3.2.3.1.1 Plant SSCs In NEI 12-06, Section 3.2 states that installed equipment designed to be robust with respect to design-basis external events is assumed fully available for use in mitigating the effects of an ELAP. In addition, Condition 6 of NEI 12-06, Section 3.2.1.3, states that permanent plant equipment contained in structures with designs that are robust with respect to the applicable hazard(s) is available. The Grand Gulf updated final safety analysis report (UFSAR), Section 3.2.1.1, states that all Seismic Category I structures, systems, and components (SSCs) are designed to withstand the appropriate seismic loads, Seismic Design, and other applicable loads without loss of function. Section 3.3 of the UFSAR states that Seismic Category I structures, and structures that contain systems, equipment, and components required for safe shutdown after a tornado are designed to withstand the tornado and extreme wind phenomena applicable to GGNS. Section 3.4.1.3 of the UFSAR states that Seismic Category I structures that may be affected by external floods are designed to withstand the design-basis floods applicable to GGNS. In addition, UFSAR Tables 3.2-1 and 3.2-1 list the seismic and tornado qualifications, respectively, of the SSCs at GGNS.

Phase 1:

The licensee's Phase 1 core cooling FLEX strategies for GGNS rely on its existing RCIC system to remove heat from the RPV using water from the suppression pool and the UPC. In addition, the licensee relies on its station batteries and 125 Vdc distribution system for powering critical instrumentation and for remote RCIC system operation.
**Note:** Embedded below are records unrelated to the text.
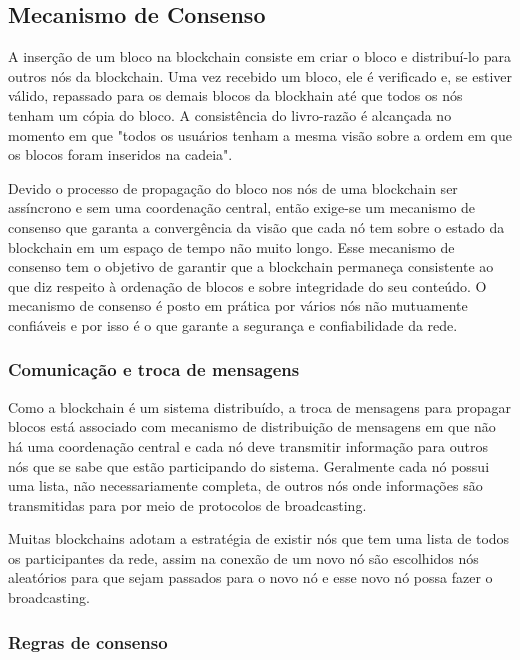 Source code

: \documentclass[12pt]{article}
\begin{document}
\subsection{Mecanismo de Consenso}

A inserção de um bloco na blockchain consiste em criar o bloco e distribuí-lo para outros nós da blockchain. Uma vez recebido um bloco, ele é verificado e, se estiver válido, repassado para os demais blocos da blockhain até que todos os nós tenham um cópia do bloco. A consistência do livro-razão é alcançada no momento em que "todos os usuários tenham a mesma visão sobre a ordem em que os blocos foram inseridos na cadeia"\cite{miers2019analise}.

Devido o processo de propagação do bloco nos nós de uma blockchain ser assíncrono e sem uma coordenação central, então exige-se um mecanismo de consenso que garanta a convergência da visão que cada nó tem sobre o estado da blockchain em um espaço de tempo não muito longo. Esse mecanismo de consenso tem o objetivo de garantir que a blockchain permaneça consistente ao que diz respeito à ordenação de blocos e sobre integridade do seu conteúdo. O mecanismo de consenso é posto em prática por vários nós não mutuamente confiáveis e por isso é o que garante a segurança e confiabilidade da rede.

\subsubsection{Comunicação e troca de mensagens}

Como a blockchain é um sistema distribuído, a troca de mensagens para propagar blocos está associado com mecanismo de distribuição de mensagens em que não há uma coordenação central e cada nó deve transmitir informação para outros nós que se sabe que estão participando do sistema. Geralmente cada nó possui uma lista, não necessariamente completa, de outros nós onde informações são transmitidas para por meio de protocolos de broadcasting\cite{miers2019analise}.

Muitas blockchains adotam a estratégia de existir nós que tem uma lista de todos os participantes da rede, assim na conexão de um novo nó são escolhidos nós aleatórios para que sejam passados para o novo nó e esse novo nó possa fazer o broadcasting.

\subsubsection{Regras de consenso}
\end{document}
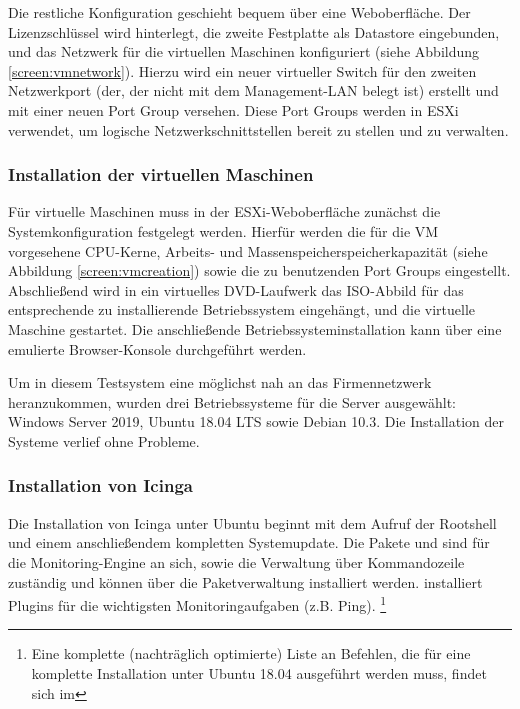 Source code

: Die restliche Konfiguration geschieht bequem über eine Weboberfläche. Der Lizenzschlüssel wird hinterlegt, die zweite Festplatte als Datastore eingebunden, und das Netzwerk für die virtuellen Maschinen konfiguriert (siehe Abbildung \ref{screen:vmnetwork}). Hierzu wird ein neuer virtueller Switch für den zweiten Netzwerkport (der, der nicht mit dem Management-LAN belegt ist) erstellt und mit einer neuen Port Group versehen. Diese Port Groups werden in ESXi verwendet, um logische Netzwerkschnittstellen bereit zu stellen und zu verwalten. 

\subsubsection{Installation der virtuellen Maschinen}
\label{sec:InstallationVMs}
Für virtuelle Maschinen muss in der ESXi-Weboberfläche zunächst die Systemkonfiguration festgelegt werden. Hierfür werden die für die VM vorgesehene CPU-Kerne, Arbeits- und Massenspeicherspeicherkapazität (siehe Abbildung \ref{screen:vmcreation}) sowie die zu benutzenden Port Groups eingestellt. Abschließend wird in ein virtuelles DVD-Laufwerk das ISO-Abbild für das entsprechende zu installierende Betriebssystem eingehängt, und die virtuelle Maschine gestartet. Die anschließende Betriebssysteminstallation kann über eine emulierte Browser-Konsole durchgeführt werden.

Um in diesem Testsystem eine möglichst nah an das Firmennetzwerk heranzukommen, wurden drei Betriebssysteme für die Server ausgewählt: Windows Server 2019, Ubuntu 18.04 LTS sowie Debian 10.3. Die Installation der Systeme verlief ohne Probleme.

\subsubsection{Installation von \glqq{}Icinga\grqq{}}
\label{sec:InstallationIcinga}
Die Installation von \glqq{}Icinga\grqq{} unter Ubuntu beginnt mit dem Aufruf der Rootshell und einem anschließendem kompletten Systemupdate. Die Pakete  und  sind für die Monitoring-Engine an sich, sowie die Verwaltung über Kommandozeile zuständig und können über die Paketverwaltung installiert werden.  installiert Plugins für die wichtigsten Monitoringaufgaben (z.B. Ping).
\footnote{Eine komplette (nachträglich optimierte) Liste an Befehlen, die für eine komplette Installation unter Ubuntu 18.04 ausgeführt werden muss, findet sich im }

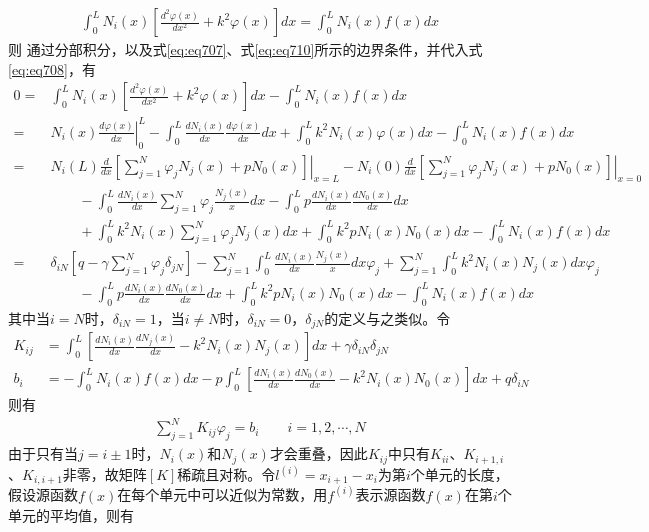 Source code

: \documentclass{article}
\numberwithin{equation}{section}
\begin{document}
\begin{align}
    \label{eq:eq709}
    \int_{0}^LN_i(x)\left[\frac{d^2\varphi(x)}{dx^2}+k^2\varphi(x)\right]dx=\int_{0}^LN_i(x)f(x)dx
\end{align}
则
通过分部积分，以及式\ref{eq:eq707}、式\ref{eq:eq710}所示的边界条件，并代入式\ref{eq:eq708}，有
\begin{align}
    \label{eq:eq738}
    0=&\int_{0}^LN_i(x)\left[\frac{d^2\varphi(x)}{dx^2}+k^2\varphi(x)\right]dx-\int_{0}^LN_i(x)f(x)dx \nonumber \\
     =&\left.N_i(x)\frac{d\varphi(x)}{dx}\right|^L_0-\int^L_0\frac{dN_i(x)}{dx}\frac{d\varphi(x)}{dx}dx+\int_0^Lk^2N_i(x)\varphi(x)dx-\int_0^LN_i(x)f(x)dx \nonumber \\
     =&N_i(L)\left.\frac{d}{dx}\left[\sum_{j=1}^{N}\varphi_jN_j(x)+pN_0(x)\right]\right|_{x=L}-N_i(0)\left.\frac{d}{dx}\left[\sum_{j=1}^{N}\varphi_jN_j(x)+pN_0(x)\right]\right|_{x=0} \nonumber \\
      &\qquad-\int_0^L\frac{dN_i(x)}{dx}\sum_{j=1}^{N}\varphi_j\frac{N_j(x)}{x}dx-\int_0^Lp\frac{dN_i(x)}{dx}\frac{dN_0(x)}{dx}dx \nonumber \\
      &\qquad+\int_0^Lk^2N_i(x)\sum_{j=1}^{N}\varphi_jN_j(x)dx+\int_0^Lk^2pN_i(x)N_0(x)dx-\int_0^LN_i(x)f(x)dx \nonumber \\
     =&\delta_{iN}\left[q-\gamma\sum_{j=1}^{N}\varphi_j\delta_{jN}\right]-\sum_{j=1}^{N}\int_0^L\frac{dN_i(x)}{dx}\frac{N_j(x)}{x}dx\varphi_j+\sum_{j=1}^{N}\int_0^Lk^2N_i(x)N_j(x)dx\varphi_j \nonumber \\
      &\qquad-\int_0^Lp\frac{dN_i(x)}{dx}\frac{dN_0(x)}{dx}dx+\int_0^Lk^2pN_i(x)N_0(x)dx-\int_0^LN_i(x)f(x)dx
\end{align}
其中当$i=N$时，$\delta_{iN}=1$，当$i\neq N$时，$\delta_{iN}=0$，$\delta_{jN}$的定义与之类似。令
\begin{align}
    \label{eq:eq712}
    K_{ij}&=\int^L_0\left[\frac{dN_i(x)}{dx}\frac{dN_j(x)}{dx}-k^2N_i(x)N_j(x)\right]dx+\gamma\delta_{iN}\delta_{jN} \\
    \label{eq:eq713}
    b_i&=-\int_{0}^LN_i(x)f(x)dx-p\int^L_0\left[\frac{dN_i(x)}{dx}\frac{dN_0(x)}{dx}-k^2N_i(x)N_0(x)\right]dx+q\delta_{iN}
\end{align}
则有
\begin{align}
    \label{eq:eq711}
    \sum_{j=1}^{N}K_{ij}\varphi_j=b_i\qquad i=1,2,\cdots,N
\end{align}
由于只有当$j=i\pm 1$时，$N_i(x)$和$N_j(x)$才会重叠，因此$K_{ij}$中只有$K_{ii}$、$K_{i+1,i}$、$K_{i,i+1}$非零，故矩阵$[K]$稀疏且对称。令$l^{(i)}=x_{i+1}-x_i$为第$i$个单元的长度，假设源函数$f(x)$在每个单元中可以近似为常数，用$f^{(i)}$表示源函数$f(x)$在第$i$个单元的平均值，则有
\end{document}

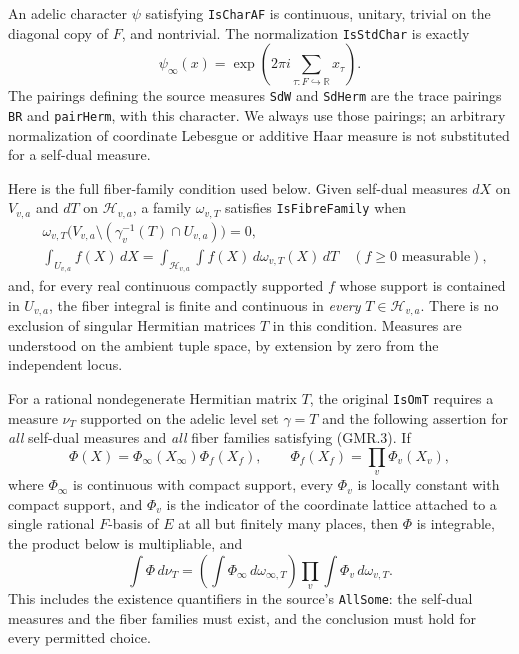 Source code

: An adelic character $\psi$ satisfying \texttt{IsCharAF} is continuous,
unitary, trivial on the diagonal copy of $F$, and nontrivial.  The
normalization \texttt{IsStdChar} is exactly
\[
 \psi_\infty(x)=\exp\left(2\pi i\sum_{\tau:F\hookrightarrow\mathbb R}x_\tau\right).
 \tag{GMR.2}
\]
The pairings defining the source measures \texttt{SdW} and
\texttt{SdHerm} are the trace pairings \texttt{BR} and
\texttt{pairHerm}, with this character.  We always use those pairings;
an arbitrary normalization of coordinate Lebesgue or additive Haar
measure is not substituted for a self-dual measure.

Here is the full fiber-family condition used below.  Given self-dual
measures $dX$ on $V_{v,a}$ and $dT$ on $\mathcal H_{v,a}$, a family
$\omega_{v,T}$ satisfies \texttt{IsFibreFamily} when
\[
\begin{split}
 &\omega_{v,T}\bigl(V_{v,a}\setminus(\gamma_v^{-1}(T)\cap U_{v,a})\bigr)=0,\\
 &\int_{U_{v,a}} f(X)\,dX
       =\int_{\mathcal H_{v,a}}\int f(X)\,d\omega_{v,T}(X)\,dT
       \quad(f\geq0\text{ measurable}),
\end{split}
 \tag{GMR.3}
\]
and, for every real continuous compactly supported $f$ whose support is
contained in $U_{v,a}$, the fiber integral is finite and continuous in
\emph{every} $T\in\mathcal H_{v,a}$.  There is no exclusion of singular
Hermitian matrices $T$ in this condition.  Measures are understood on
the ambient tuple space, by extension by zero from the independent
locus.

For a rational nondegenerate Hermitian matrix $T$, the original
\texttt{IsOmT} requires a measure $\nu_T$ supported on the adelic level
set $\gamma=T$ and the following assertion for \emph{all} self-dual
measures and \emph{all} fiber families satisfying (GMR.3).
If
\[
 \Phi(X)=\Phi_\infty(X_\infty)\Phi_f(X_f),\qquad
 \Phi_f(X_f)=\prod_v\Phi_v(X_v),
 \tag{GMR.4}
\]
where $\Phi_\infty$ is continuous with compact support, every $\Phi_v$
is locally constant with compact support, and $\Phi_v$ is the indicator
of the coordinate lattice attached to a single rational $F$-basis of
$E$ at all but finitely many places, then $\Phi$ is integrable,
the product below is multipliable, and
\[
 \int\Phi\,d\nu_T
   =\left(\int\Phi_\infty\,d\omega_{\infty,T}\right)
      \prod_v\int\Phi_v\,d\omega_{v,T}.
 \tag{GMR.5}
\]
This includes the existence quantifiers in the source's
\texttt{AllSome}: the self-dual measures and the fiber families must
exist, and the conclusion must hold for every permitted choice.

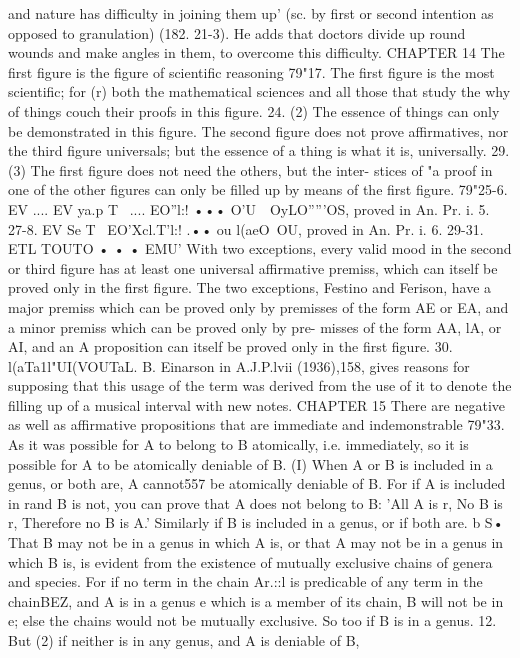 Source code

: {{{{{{{{{{{{{{and nature has difficulty in joining them up' (sc. by first or second
intention as opposed to granulation) (182. 21-3). He adds that
doctors divide up round wounds and make angles in them, to
overcome this difficulty.
CHAPTER 14
The first figure is the figure of scientific reasoning
79"17. The first figure is the most scientific; for (r) both the
mathematical sciences and all those that study the why of things
couch their proofs in this figure.
24. (2) The essence of things can only be demonstrated in this
figure. The second figure does not prove affirmatives, nor the
third figure universals; but the essence of a thing is what it is,
universally.
29. (3) The first figure does not need the others, but the inter-
stices of "a proof in one of the other figures can only be filled up
by means of the first figure.
79"25-6. EV .... EV ya.p
T~ .... EO''l:! ••• O'U~~OyLO'''''OS,
proved in An.
Pr. i. 5.
27-8. EV Se T~ EO'Xcl.T'l:! .•• ou l(aeO~OU, proved in An. Pr. i. 6.
29-31. ETL TOUTO • • • EMU' With two exceptions, every valid
mood in the second or third figure has at least one universal
affirmative premiss, which can itself be proved only in the first
figure. The two exceptions, Festino and Ferison, have a major
premiss which can be proved only by premisses of the form AE
or EA, and a minor premiss which can be proved only by pre-
misses of the form AA, lA, or AI, and an A proposition can itself
be proved only in the first figure.
30. l(aTa1l"UI(VOUTaL. B. Einarson in A.J.P.lvii (1936),158, gives
reasons for supposing that this usage of the term was derived
from the use of it to denote the filling up of a musical interval
with new notes.
CHAPTER 15
There are negative as well as affirmative propositions that are
immediate and indemonstrable
79"33. As it was possible for A to belong to B atomically, i.e.
immediately, so it is possible for A to be atomically deniable of
B. (I) When A or B is included in a genus, or both are, A cannot557
be atomically deniable of B. For if A is included in rand B is
not, you can prove that A does not belong to B: 'All A is r, No
B is r, Therefore no B is A.' Similarly if B is included in a genus,
or if both are.
b S• That B may not be in a genus in which A is, or that A
may not be in a genus in which B is, is evident from the existence
of mutually exclusive chains of genera and species. For if no
term in the chain Ar.::l is predicable of any term in the chainBEZ,
and A is in a genus e which is a member of its chain, B will
not be in e; else the chains would not be mutually exclusive.
So too if B is in a genus.
12. But (2) if neither is in any genus, and A is deniable of B,
}}}}}}}}}}}}}}
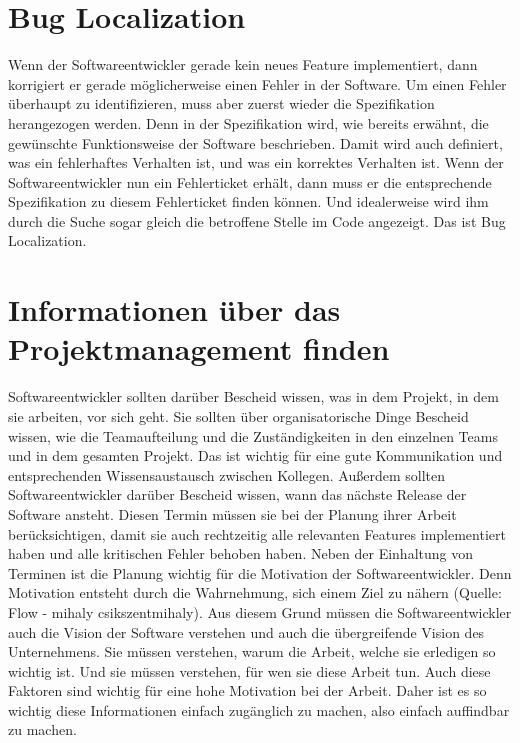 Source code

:\section{Bug Localization}
Wenn der Softwareentwickler gerade kein neues Feature implementiert, dann korrigiert er gerade möglicherweise einen Fehler in der Software.
Um einen Fehler überhaupt zu identifizieren, muss aber zuerst wieder die Spezifikation herangezogen werden.
Denn in der Spezifikation wird, wie bereits erwähnt, die gewünschte Funktionsweise der Software beschrieben.
Damit wird auch definiert, was ein fehlerhaftes Verhalten ist, und was ein korrektes Verhalten ist.
Wenn der Softwareentwickler nun ein Fehlerticket erhält, dann muss er die entsprechende Spezifikation zu diesem Fehlerticket finden können.
Und idealerweise wird ihm durch die Suche sogar gleich die betroffene Stelle im Code angezeigt.
Das ist Bug Localization.

\section{Informationen über das Projektmanagement finden}
Softwareentwickler sollten darüber Bescheid wissen, was in dem Projekt, in dem sie arbeiten, vor sich geht.
Sie sollten über organisatorische Dinge Bescheid wissen, wie die Teamaufteilung und die Zuständigkeiten in den einzelnen Teams und in dem gesamten Projekt.
Das ist wichtig für eine gute Kommunikation und entsprechenden Wissensaustausch zwischen Kollegen.
Außerdem sollten Softwareentwickler darüber Bescheid wissen, wann das nächste Release der Software ansteht.
Diesen Termin müssen sie bei der Planung ihrer Arbeit berücksichtigen, damit sie auch rechtzeitig alle relevanten Features implementiert haben und alle kritischen Fehler behoben haben.
Neben der Einhaltung von Terminen ist die Planung wichtig für die Motivation der Softwareentwickler.
Denn Motivation entsteht durch die Wahrnehmung, sich einem Ziel zu nähern (Quelle: Flow - mihaly csikszentmihaly).
Aus diesem Grund müssen die Softwareentwickler auch die Vision der Software verstehen und auch die übergreifende Vision des Unternehmens.
Sie müssen verstehen, warum die Arbeit, welche sie erledigen so wichtig ist.
Und sie müssen verstehen, für wen sie diese Arbeit tun.
Auch diese Faktoren sind wichtig für eine hohe Motivation bei der Arbeit.
Daher ist es so wichtig diese Informationen einfach zugänglich zu machen, also einfach auffindbar zu machen.

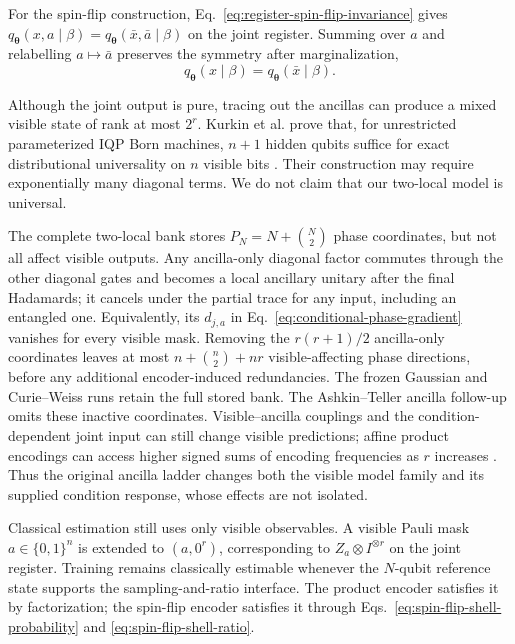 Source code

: \documentclass[pra,aps,10pt,twocolumn,floatfix,superscriptaddress,
notitlepage,longbibliography]{revtex4-2}
\begin{document}
For the spin-flip construction, Eq.~\eqref{eq:register-spin-flip-invariance} gives $q_{\boldsymbol{\theta}}(x,a\mid\beta)=q_{\boldsymbol{\theta}}(\bar{x},\bar{a}\mid\beta)$ on the joint register. Summing over $a$ and relabelling $a\mapsto\bar{a}$ preserves the symmetry after marginalization,
\begin{equation}
    q_{\boldsymbol{\theta}}(x\mid\beta)
    =q_{\boldsymbol{\theta}}(\bar{x}\mid\beta).
    \label{eq:visible-spin-flip-invariance}
\end{equation}

Although the joint output is pure, tracing out the ancillas can produce a mixed visible state of rank at most $2^r$. Kurkin et al. prove that, for unrestricted parameterized IQP Born machines, $n+1$ hidden qubits suffice for exact distributional universality on $n$ visible bits \cite{kurkinUniversalityKernelAdaptive2025}. Their construction may require exponentially many diagonal terms. We do not claim that our two-local model is universal.

The complete two-local bank stores $P_N=N+\binom{N}{2}$ phase coordinates, but not all affect visible outputs. Any ancilla-only diagonal factor commutes through the other diagonal gates and becomes a local ancillary unitary after the final Hadamards; it cancels under the partial trace for any input, including an entangled one. Equivalently, its $d_{j,a}$ in Eq.~\eqref{eq:conditional-phase-gradient} vanishes for every visible mask. Removing the $r(r+1)/2$ ancilla-only coordinates leaves at most $n+\binom n2+nr$ visible-affecting phase directions, before any additional encoder-induced redundancies. The frozen Gaussian and Curie--Weiss runs retain the full stored bank. The Ashkin--Teller ancilla follow-up omits these inactive coordinates. Visible--ancilla couplings and the condition-dependent joint input can still change visible predictions; affine product encodings can access higher signed sums of encoding frequencies as $r$ increases \cite{schuldEffectDataEncoding2021,casasMultidimensionalFourier2023}. Thus the original ancilla ladder changes both the visible model family and its supplied condition response, whose effects are not isolated.

Classical estimation still uses only visible observables. A visible Pauli mask $a\in\{0,1\}^n$ is extended to $(a,0^r)$, corresponding to $Z_a\otimes I^{\otimes r}$ on the joint register. Training remains classically estimable whenever the $N$-qubit reference state supports the sampling-and-ratio interface. The product encoder satisfies it by factorization; the spin-flip encoder satisfies it through Eqs.~\eqref{eq:spin-flip-shell-probability} and \eqref{eq:spin-flip-shell-ratio}.
\end{document}
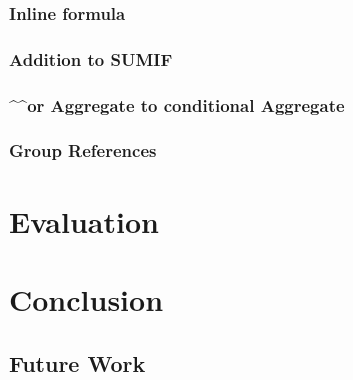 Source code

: \documentclass[12pt,a4paper,onecolumn,oneside]{memoir}
\begin{document}
\subsection{Inline formula}

\subsection{Addition to SUMIF}

\subsection{\textasciicircum\textasciicircum or Aggregate to conditional Aggregate}

\subsection{Group References}

\chapter{Evaluation}


\chapter{Conclusion}

\section{Future Work}



\end{document}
The licensee's primary core cooling strategy uses the turbine-driven RCIC pump to supply water to the RPV, with the steam usage by RCIC assisting with RPV depressurization. The RCIC pump auto starts on low RPV level or high suppression pool level. If needed, operators can manually start the RCIC pump using existing station procedures. As described in the FIP and UFSAR Tables 3.2-1 and 3.3-1, the RCIC pump, its steam supply, and RCIC piping and valves are Seismic Category I, tornado-protected components. The RCIC pump is located within the Seismic Category I auxiliary building and is protected from all applicable external hazards. The RCIC steam supply, and RCIC piping and valves are located within portions of the Seismic Category I containment and auxiliary buildings, and are protected from all applicable external hazards. Based on the location and design of the RCIC system, as described in the FIP and the UFSAR, the RCIC system should be available to support Phase 1 core cooling during an ELAP.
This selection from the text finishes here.